On a fall morning at Feed it Forward, staff members unpack crates of apples, greens and berries for display at this storefront in the west end of Toronto. It’s quiet now, but students, seniors and other regulars will come by later to stock up on bread, produce, canned foods and prepared meals. They take what they need and go — or drop $5 or $20 in the donation jar at the counter.

This is Canada’s only pay-what-you-can grocery store. The staff are volunteers; donations help pay the rent; and all the food has been donated. “A lot of it is close to expiring, but there’s quite a lot you can do with it,” says Jagger Gordon, the founder and executive chef of Feed it Forward.

Every day, volunteers drive to a Whole Foods supermarket for produce the store can’t sell and to bakeries for surplus sourdoughs and baguettes. “We’re their garbage disposal,” says Gordon, who also gets calls about things like tractor-trailers full of frozen fish or produce so close to its best-before date that grocery stores won’t take it.

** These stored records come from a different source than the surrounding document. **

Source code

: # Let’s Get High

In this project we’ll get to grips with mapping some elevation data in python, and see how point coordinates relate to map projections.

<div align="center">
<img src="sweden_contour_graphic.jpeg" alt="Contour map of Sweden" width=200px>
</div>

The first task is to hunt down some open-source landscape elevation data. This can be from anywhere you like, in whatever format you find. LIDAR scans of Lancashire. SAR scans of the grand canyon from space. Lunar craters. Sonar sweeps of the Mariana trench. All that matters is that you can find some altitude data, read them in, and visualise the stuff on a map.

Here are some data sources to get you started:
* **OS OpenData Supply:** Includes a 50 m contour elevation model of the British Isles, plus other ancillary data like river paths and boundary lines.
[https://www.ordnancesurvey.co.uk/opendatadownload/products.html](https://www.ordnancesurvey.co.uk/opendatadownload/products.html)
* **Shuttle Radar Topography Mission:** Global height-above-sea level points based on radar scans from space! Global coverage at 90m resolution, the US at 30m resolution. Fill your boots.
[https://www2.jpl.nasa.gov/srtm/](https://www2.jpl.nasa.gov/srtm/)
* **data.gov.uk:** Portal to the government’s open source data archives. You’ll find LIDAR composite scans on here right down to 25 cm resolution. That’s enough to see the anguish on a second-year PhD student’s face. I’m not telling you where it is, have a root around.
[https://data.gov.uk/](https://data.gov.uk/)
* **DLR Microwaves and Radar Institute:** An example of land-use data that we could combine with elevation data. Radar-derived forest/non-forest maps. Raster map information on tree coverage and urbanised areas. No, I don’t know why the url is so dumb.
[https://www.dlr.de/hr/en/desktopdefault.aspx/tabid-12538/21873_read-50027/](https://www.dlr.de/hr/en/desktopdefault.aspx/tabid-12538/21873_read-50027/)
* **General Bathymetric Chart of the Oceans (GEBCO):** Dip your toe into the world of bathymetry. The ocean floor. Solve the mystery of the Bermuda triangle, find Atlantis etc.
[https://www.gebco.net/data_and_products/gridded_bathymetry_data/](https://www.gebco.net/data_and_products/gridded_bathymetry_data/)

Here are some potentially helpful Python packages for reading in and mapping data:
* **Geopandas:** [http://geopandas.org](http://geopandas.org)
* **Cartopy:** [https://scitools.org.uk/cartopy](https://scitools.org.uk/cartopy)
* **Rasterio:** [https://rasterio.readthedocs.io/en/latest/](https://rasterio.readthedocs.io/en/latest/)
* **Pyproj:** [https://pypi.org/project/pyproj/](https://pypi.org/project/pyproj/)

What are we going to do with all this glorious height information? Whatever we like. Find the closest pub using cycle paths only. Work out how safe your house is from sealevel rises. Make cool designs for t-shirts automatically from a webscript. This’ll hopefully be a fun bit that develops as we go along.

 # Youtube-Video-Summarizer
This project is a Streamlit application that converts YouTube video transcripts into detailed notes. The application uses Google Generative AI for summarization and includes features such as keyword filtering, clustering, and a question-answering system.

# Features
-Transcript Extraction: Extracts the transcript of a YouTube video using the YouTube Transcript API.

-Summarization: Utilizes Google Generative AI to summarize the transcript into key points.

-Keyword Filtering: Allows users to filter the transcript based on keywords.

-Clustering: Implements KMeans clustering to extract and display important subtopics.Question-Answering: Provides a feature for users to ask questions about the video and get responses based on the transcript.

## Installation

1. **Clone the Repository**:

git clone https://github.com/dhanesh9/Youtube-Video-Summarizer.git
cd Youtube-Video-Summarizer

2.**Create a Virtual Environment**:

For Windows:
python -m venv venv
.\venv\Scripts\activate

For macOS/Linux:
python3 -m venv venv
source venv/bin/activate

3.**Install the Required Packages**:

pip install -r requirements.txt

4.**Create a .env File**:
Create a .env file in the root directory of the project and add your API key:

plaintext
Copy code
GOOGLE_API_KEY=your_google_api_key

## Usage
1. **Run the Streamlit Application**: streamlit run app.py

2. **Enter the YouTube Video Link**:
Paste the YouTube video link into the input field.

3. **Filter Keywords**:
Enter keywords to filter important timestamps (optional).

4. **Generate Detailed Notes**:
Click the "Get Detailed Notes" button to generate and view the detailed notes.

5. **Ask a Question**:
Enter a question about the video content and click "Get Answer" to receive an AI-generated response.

If Gordon can feed hundreds of people every day with food on its way to the bin, think of the possibilities. Food waste has become a mounting issue in our homes and across the entire food system. We throw away almost as much as we eat, yet one in eight Canadian homes struggles to put food on the table. “We take food for granted,” says Mike von Massow, associate professor of food, agriculture and resource economics at the University of Guelph. “It’s cheap, and we don’t have any real sense of the cost of throwing it out.”

According to a 2019 report by food-rescue organization Second Harvest, the Canadian food system produces 11.2 million metric tonnes of avoidable waste. A report by the National Zero Waste Council, an initiative that includes government, businesses and non-profits, calculates that this waste (plus spinoffs, such as disposal) costs the Canadian economy $100 billion a year.

Another cost is environmental. In landfills, rotting food releases methane, a potent greenhouse gas, generating 56.5 million metric tonnes of carbon dioxide annually. Composting sidesteps this problem, but doing it at the municipal level requires energy to run the facilities and transport waste.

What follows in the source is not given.